The genetic mother of twins born to a surrogate is said to be relieved and delighted after a winning a landmark case in Ireland to be recognised on their birth certificates.
The High Court in Dublin ruled in favour of the woman, whose sister had given birth to the children using the woman's embryos. She had taken the ground-breaking case challenging the refusal of the chief registrar of births, deaths and marriages to record her name on the birth certificates.
Outside the court Marion Campbell, the woman's solicitor, said the official documents can now be amended to reflect the true position that the genetic mother should be legally recognised as the children's mother.
"We are delighted with the outcome of today's hearing," she said.

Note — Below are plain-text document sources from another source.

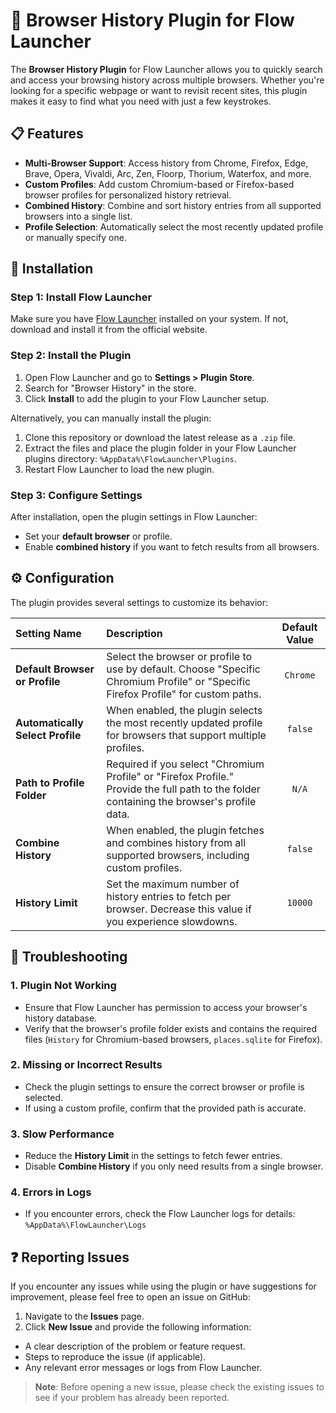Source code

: # 🌟 Browser History Plugin for Flow Launcher

The **Browser History Plugin** for Flow Launcher allows you to quickly search and access your browsing history across multiple browsers. Whether you're looking for a specific webpage or want to revisit recent sites, this plugin makes it easy to find what you need with just a few keystrokes.

## 📋 Features

- **Multi-Browser Support**: Access history from Chrome, Firefox, Edge, Brave, Opera, Vivaldi, Arc, Zen, Floorp, Thorium, Waterfox, and more.
- **Custom Profiles**: Add custom Chromium-based or Firefox-based browser profiles for personalized history retrieval.
- **Combined History**: Combine and sort history entries from all supported browsers into a single list.
- **Profile Selection**: Automatically select the most recently updated profile or manually specify one.

## 🚀 Installation

### Step 1: Install Flow Launcher
Make sure you have [Flow Launcher](https://www.flowlauncher.com/)  installed on your system. If not, download and install it from the official website.

### Step 2: Install the Plugin
1. Open Flow Launcher and go to **Settings > Plugin Store**.
2. Search for "Browser History" in the store.
3. Click **Install** to add the plugin to your Flow Launcher setup.

Alternatively, you can manually install the plugin:
1. Clone this repository or download the latest release as a `.zip` file.
2. Extract the files and place the plugin folder in your Flow Launcher plugins directory: `%AppData%\FlowLauncher\Plugins`.
3. Restart Flow Launcher to load the new plugin.

### Step 3: Configure Settings
After installation, open the plugin settings in Flow Launcher:
- Set your **default browser** or profile.
- Enable **combined history** if you want to fetch results from all browsers.

## ⚙️ Configuration

The plugin provides several settings to customize its behavior:

| Setting Name                     | Description                                                                                   | Default Value       |
|:----------------------------------|:-----------------------------------------------------------------------------------------------|:---------------------:|
| **Default Browser or Profile**   | Select the browser or profile to use by default. Choose "Specific Chromium Profile" or "Specific Firefox Profile" for custom paths. | `Chrome`            |
| **Automatically Select Profile** | When enabled, the plugin selects the most recently updated profile for browsers that support multiple profiles. | `false`             |
| **Path to Profile Folder**       | Required if you select "Chromium Profile" or "Firefox Profile." Provide the full path to the folder containing the browser's profile data. | `N/A`                 |
| **Combine History**              | When enabled, the plugin fetches and combines history from all supported browsers, including custom profiles. | `false`             |
| **History Limit**                | Set the maximum number of history entries to fetch per browser. Decrease this value if you experience slowdowns. | `10000`             |

## 🔧 Troubleshooting

### 1. Plugin Not Working
- Ensure that Flow Launcher has permission to access your browser's history database.
- Verify that the browser's profile folder exists and contains the required files (`History` for Chromium-based browsers, `places.sqlite` for Firefox).

### 2. Missing or Incorrect Results
- Check the plugin settings to ensure the correct browser or profile is selected.
- If using a custom profile, confirm that the provided path is accurate.

### 3. Slow Performance
- Reduce the **History Limit** in the settings to fetch fewer entries.
- Disable **Combine History** if you only need results from a single browser.

### 4. Errors in Logs
- If you encounter errors, check the Flow Launcher logs for details: `%AppData%\FlowLauncher\Logs`

## ❓ Reporting Issues

If you encounter any issues while using the plugin or have suggestions for improvement, please feel free to open an issue on GitHub:

1. Navigate to the **Issues** page.
2. Click **New Issue** and provide the following information:
 - A clear description of the problem or feature request.
 - Steps to reproduce the issue (if applicable).
 - Any relevant error messages or logs from Flow Launcher.

> **Note**: Before opening a new issue, please check the existing issues to see if your problem has already been reported.
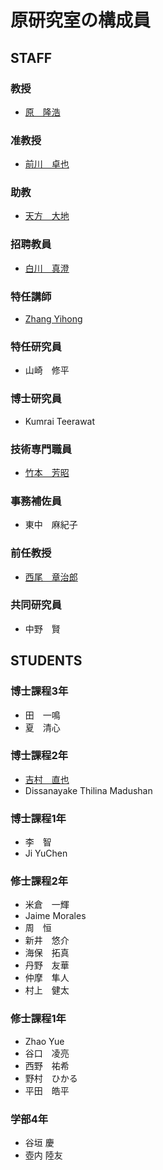 # 原研究室の構成員
## STAFF
### 教授
- [原　隆浩](http://www-mmde.ist.osaka-u.ac.jp/~hara/index-jp.html)
### 准教授
- [前川　卓也](http://www-mmde.ist.osaka-u.ac.jp/~maekawa/)
### 助教
- [天方　大地](https://amgt-d1.github.io/)
### 招聘教員
- [白川　真澄](http://iwnsew.com/)
### 特任講師
- [Zhang Yihong](https://www.ringspool.com/yihongzhang)
### 特任研究員
- 山崎　修平
### 博士研究員
- Kumrai Teerawat
### 技術専門職員
- [竹本　芳昭](http://www-mmde.ist.osaka-u.ac.jp/~takemoto/index-jp.html)
### 事務補佐員
- 東中　麻紀子
### 前任教授
- [西尾　章治郎](https://mmde-lab.github.io/member-webpage/nishio/index-jp.html)
### 共同研究員
- 中野　賢
## STUDENTS
### 博士課程3年
- 田　一鳴
- 夏　清心
### 博士課程2年
- [吉村　直也](https://www.linkedin.com/in/naoya-yoshimura-3b783a177/)
- Dissanayake Thilina Madushan
### 博士課程1年
- 李　智
- Ji YuChen
### 修士課程2年
- 米倉　一輝
- Jaime Morales
- 周　恒
- 新井　悠介
- 海保　拓真
- 丹野　友華
- 仲摩　隼人
- 村上　健太
### 修士課程1年
- Zhao Yue
- 谷口　凌亮
- 西野　祐希
- 野村　ひかる
- 平田　皓平
### 学部4年
- 谷垣 慶
- 壺内 陸友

"My clients and their children's rights have been vindicated by this judgment. It has been a very long, hard and emotional time for them and they would like to express their thanks for the support shown to them by their family, friends and legal representatives.
"It is to be hoped now that much-needed legislation in relation to this whole difficult area of surrogacy will be brought in and that children born by way of surrogacy arrangements will have their rights enshrined in such legislation."
Ms Campbell said the judgment in effect means that the genetic mother will be legally recognised as the birth mother by the registrar.
The family at the centre of the case had argued that the state denied them the right to be a legal family by refusing to recognise the genetic or biological mother. Their lawyers claimed the state was seeking to ignore the biological truth.
But at a hearing in January, lawyers for the state said there was no provision to record the biological or genetic mother in cases of surrogacy.
The court case and judgment, delivered by Mr Justice Henry Abbott, were held in camera, with just a small number of reporters granted permission to cover the proceedings in the usually closed-doors family court. The surrogate mother was not objecting to the couple's application.